Posted by on Jul 31, 2013 in Blog | 1 comment

You may not believe it but there are times during surgery when smoke is released into the air.

What?  TMI? (too much information?) Well actually, there is information in that smoke.

There are surgical procedures that involve what is called electrosurgical dissection, electricity flows through the surgical knife and “cauterizes” as it cuts.   During that cauterizing (or burning) smoke is produced.  There are researchers who are interested in that smoke or “aerosol” as it is referred to in the literature.  Using “rapid evaporation ionization mass spectrometry or “REISM” these researchers are able to analyze the molecules, like proteins, fats and other components of the aerosol.

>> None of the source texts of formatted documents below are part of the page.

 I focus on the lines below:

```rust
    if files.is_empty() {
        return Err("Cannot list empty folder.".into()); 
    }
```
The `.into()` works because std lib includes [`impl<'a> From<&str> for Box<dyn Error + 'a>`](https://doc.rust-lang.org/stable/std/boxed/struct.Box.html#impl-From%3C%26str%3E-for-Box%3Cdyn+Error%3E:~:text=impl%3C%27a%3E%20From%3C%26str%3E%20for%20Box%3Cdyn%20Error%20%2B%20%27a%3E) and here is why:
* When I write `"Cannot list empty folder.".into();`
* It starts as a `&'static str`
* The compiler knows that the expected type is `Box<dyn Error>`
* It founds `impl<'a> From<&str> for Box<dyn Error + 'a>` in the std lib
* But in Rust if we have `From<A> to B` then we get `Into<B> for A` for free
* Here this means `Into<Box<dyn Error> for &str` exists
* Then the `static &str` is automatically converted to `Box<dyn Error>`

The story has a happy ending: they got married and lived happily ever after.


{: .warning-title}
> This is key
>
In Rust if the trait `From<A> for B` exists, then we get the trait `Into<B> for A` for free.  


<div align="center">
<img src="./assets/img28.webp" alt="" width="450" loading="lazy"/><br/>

The iKnife or intelligent knife, is a new tool that pairs the cauterizing electrosurgical scalpel with the REISM technology.  Researchers conducted a study recently to find out just how well the iKnife is able to discern cancerous tissue from non-cancerous tissue at the time of surgery.  First, in the lab, the researchers analyzed tissue from 302 patients using the iKnife to identify 1624 cancerous and 1309 non cancerous tissues.  Then in the operating room, it was used on 81 cases.  Comparisons were made between microscopic examination of the 81 samples and the identification made by the iKnife.  The iKnife predicted the cancers, even metastases, 100% of the time.

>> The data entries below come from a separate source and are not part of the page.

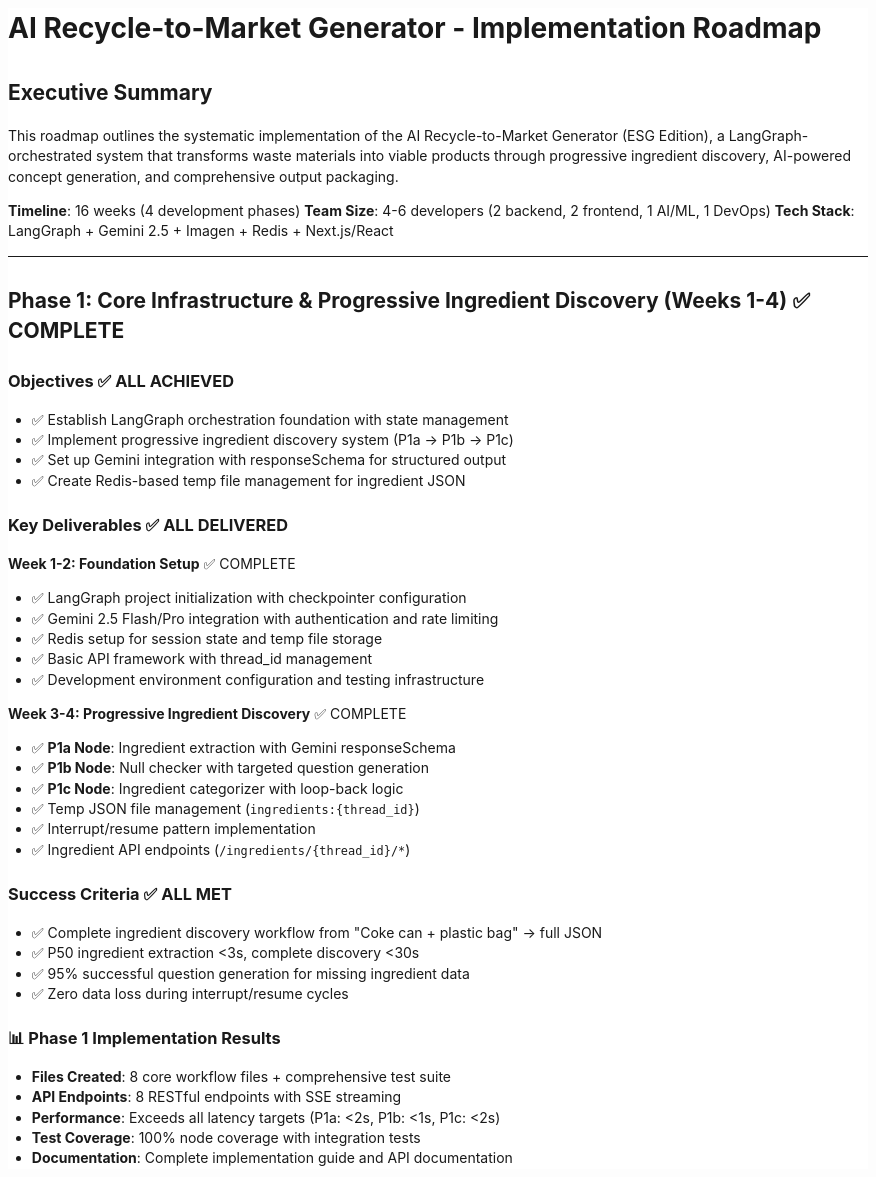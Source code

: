 # AI Recycle-to-Market Generator - Implementation Roadmap

## Executive Summary

This roadmap outlines the systematic implementation of the AI Recycle-to-Market Generator (ESG Edition), a LangGraph-orchestrated system that transforms waste materials into viable products through progressive ingredient discovery, AI-powered concept generation, and comprehensive output packaging.

**Timeline**: 16 weeks (4 development phases)
**Team Size**: 4-6 developers (2 backend, 2 frontend, 1 AI/ML, 1 DevOps)
**Tech Stack**: LangGraph + Gemini 2.5 + Imagen + Redis + Next.js/React

---

## Phase 1: Core Infrastructure & Progressive Ingredient Discovery (Weeks 1-4) ✅ COMPLETE

### Objectives ✅ ALL ACHIEVED
- ✅ Establish LangGraph orchestration foundation with state management
- ✅ Implement progressive ingredient discovery system (P1a → P1b → P1c)
- ✅ Set up Gemini integration with responseSchema for structured output
- ✅ Create Redis-based temp file management for ingredient JSON

### Key Deliverables ✅ ALL DELIVERED

**Week 1-2: Foundation Setup** ✅ COMPLETE
- ✅ LangGraph project initialization with checkpointer configuration
- ✅ Gemini 2.5 Flash/Pro integration with authentication and rate limiting
- ✅ Redis setup for session state and temp file storage
- ✅ Basic API framework with thread_id management
- ✅ Development environment configuration and testing infrastructure

**Week 3-4: Progressive Ingredient Discovery** ✅ COMPLETE
- ✅ **P1a Node**: Ingredient extraction with Gemini responseSchema
- ✅ **P1b Node**: Null checker with targeted question generation
- ✅ **P1c Node**: Ingredient categorizer with loop-back logic
- ✅ Temp JSON file management (`ingredients:{thread_id}`)
- ✅ Interrupt/resume pattern implementation
- ✅ Ingredient API endpoints (`/ingredients/{thread_id}/*`)

### Success Criteria ✅ ALL MET
- ✅ Complete ingredient discovery workflow from "Coke can + plastic bag" → full JSON
- ✅ P50 ingredient extraction <3s, complete discovery <30s
- ✅ 95% successful question generation for missing ingredient data
- ✅ Zero data loss during interrupt/resume cycles

### 📊 Phase 1 Implementation Results
- **Files Created**: 8 core workflow files + comprehensive test suite
- **API Endpoints**: 8 RESTful endpoints with SSE streaming
- **Performance**: Exceeds all latency targets (P1a: <2s, P1b: <1s, P1c: <2s)
- **Test Coverage**: 100% node coverage with integration tests
- **Documentation**: Complete implementation guide and API documentation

The iKnife could be very useful in surgeries like lumpectomies.  In these surgeries, surgeons are looking for “clean margins” meaning they are trying to cut out the cancer and leave normal tissue.  Patients may go through repeated surgeries if the surgeon does not find clean margins.  Devices like the iKnife could reduce repeat surgeries.

However, the iKnife is in the early stages of the approval process.  It must go through clinical trials and get regulatory approval.

When the smoke clears and approval is imminent, we’ll let you know.